(ENTRIES PROVIDED)
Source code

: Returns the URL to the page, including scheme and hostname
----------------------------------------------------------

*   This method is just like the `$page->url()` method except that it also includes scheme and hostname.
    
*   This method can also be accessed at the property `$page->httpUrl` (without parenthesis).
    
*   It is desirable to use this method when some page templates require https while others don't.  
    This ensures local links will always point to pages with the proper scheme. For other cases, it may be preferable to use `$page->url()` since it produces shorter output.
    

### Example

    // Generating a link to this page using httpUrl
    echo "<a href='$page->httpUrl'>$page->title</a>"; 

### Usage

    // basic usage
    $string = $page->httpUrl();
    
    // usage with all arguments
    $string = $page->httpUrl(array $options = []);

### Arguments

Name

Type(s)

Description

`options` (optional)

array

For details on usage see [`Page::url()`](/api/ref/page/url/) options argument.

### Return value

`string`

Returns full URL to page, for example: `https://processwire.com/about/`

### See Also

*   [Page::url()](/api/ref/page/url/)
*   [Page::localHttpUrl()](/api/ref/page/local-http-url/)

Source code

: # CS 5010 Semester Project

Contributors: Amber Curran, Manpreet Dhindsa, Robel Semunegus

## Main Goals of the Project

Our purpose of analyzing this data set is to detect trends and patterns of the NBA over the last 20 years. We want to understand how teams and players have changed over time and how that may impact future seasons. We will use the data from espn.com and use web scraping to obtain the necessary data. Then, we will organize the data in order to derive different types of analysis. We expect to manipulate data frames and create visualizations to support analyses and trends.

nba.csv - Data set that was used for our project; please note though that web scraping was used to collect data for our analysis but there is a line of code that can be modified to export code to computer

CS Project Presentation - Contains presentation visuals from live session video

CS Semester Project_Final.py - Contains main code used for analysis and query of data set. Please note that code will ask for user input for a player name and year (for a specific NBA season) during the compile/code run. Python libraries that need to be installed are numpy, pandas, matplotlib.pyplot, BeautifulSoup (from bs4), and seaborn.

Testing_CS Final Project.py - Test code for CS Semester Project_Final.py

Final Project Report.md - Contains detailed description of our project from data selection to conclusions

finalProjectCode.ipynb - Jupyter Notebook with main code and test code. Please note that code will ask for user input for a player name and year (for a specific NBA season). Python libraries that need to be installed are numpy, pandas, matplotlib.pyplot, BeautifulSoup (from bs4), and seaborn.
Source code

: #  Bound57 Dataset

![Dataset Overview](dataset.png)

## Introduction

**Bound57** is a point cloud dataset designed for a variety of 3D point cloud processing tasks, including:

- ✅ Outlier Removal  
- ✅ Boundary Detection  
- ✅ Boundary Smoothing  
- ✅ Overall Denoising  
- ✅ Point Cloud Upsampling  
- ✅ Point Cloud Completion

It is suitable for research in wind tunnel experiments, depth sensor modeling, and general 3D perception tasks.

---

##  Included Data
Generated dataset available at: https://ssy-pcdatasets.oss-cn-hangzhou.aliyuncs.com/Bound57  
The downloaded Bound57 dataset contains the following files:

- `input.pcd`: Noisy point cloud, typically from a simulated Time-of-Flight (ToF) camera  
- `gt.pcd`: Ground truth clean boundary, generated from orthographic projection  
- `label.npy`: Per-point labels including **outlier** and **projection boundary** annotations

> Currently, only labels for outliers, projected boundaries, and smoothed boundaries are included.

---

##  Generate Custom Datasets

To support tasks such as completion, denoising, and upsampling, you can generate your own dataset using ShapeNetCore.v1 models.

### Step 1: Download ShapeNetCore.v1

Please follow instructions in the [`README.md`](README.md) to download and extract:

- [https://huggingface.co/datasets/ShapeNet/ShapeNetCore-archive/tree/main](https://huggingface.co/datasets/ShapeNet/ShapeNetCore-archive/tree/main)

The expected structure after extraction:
(End ENTRIES PROVIDED)
[PROBLEM]
An exact copy of the lines above, from the one containing "finalProjectCode.ipynb - Jupyter" down to the one containing "Generate Custom Datasets" and including both, is the whole answer; retype it and nothing else.

[SOLVED EXERCISE]
finalProjectCode.ipynb - Jupyter Notebook with main code and test code. Please note that code will ask for user input for a player name and year (for a specific NBA season). Python libraries that need to be installed are numpy, pandas, matplotlib.pyplot, BeautifulSoup (from bs4), and seaborn.
Source code

: #  Bound57 Dataset

![Dataset Overview](dataset.png)

## Introduction

**Bound57** is a point cloud dataset designed for a variety of 3D point cloud processing tasks, including:

- ✅ Outlier Removal  
- ✅ Boundary Detection  
- ✅ Boundary Smoothing  
- ✅ Overall Denoising  
- ✅ Point Cloud Upsampling  
- ✅ Point Cloud Completion

It is suitable for research in wind tunnel experiments, depth sensor modeling, and general 3D perception tasks.

---

##  Included Data
Generated dataset available at: https://ssy-pcdatasets.oss-cn-hangzhou.aliyuncs.com/Bound57  
The downloaded Bound57 dataset contains the following files:

- `input.pcd`: Noisy point cloud, typically from a simulated Time-of-Flight (ToF) camera  
- `gt.pcd`: Ground truth clean boundary, generated from orthographic projection  
- `label.npy`: Per-point labels including **outlier** and **projection boundary** annotations

> Currently, only labels for outliers, projected boundaries, and smoothed boundaries are included.

---

##  Generate Custom Datasets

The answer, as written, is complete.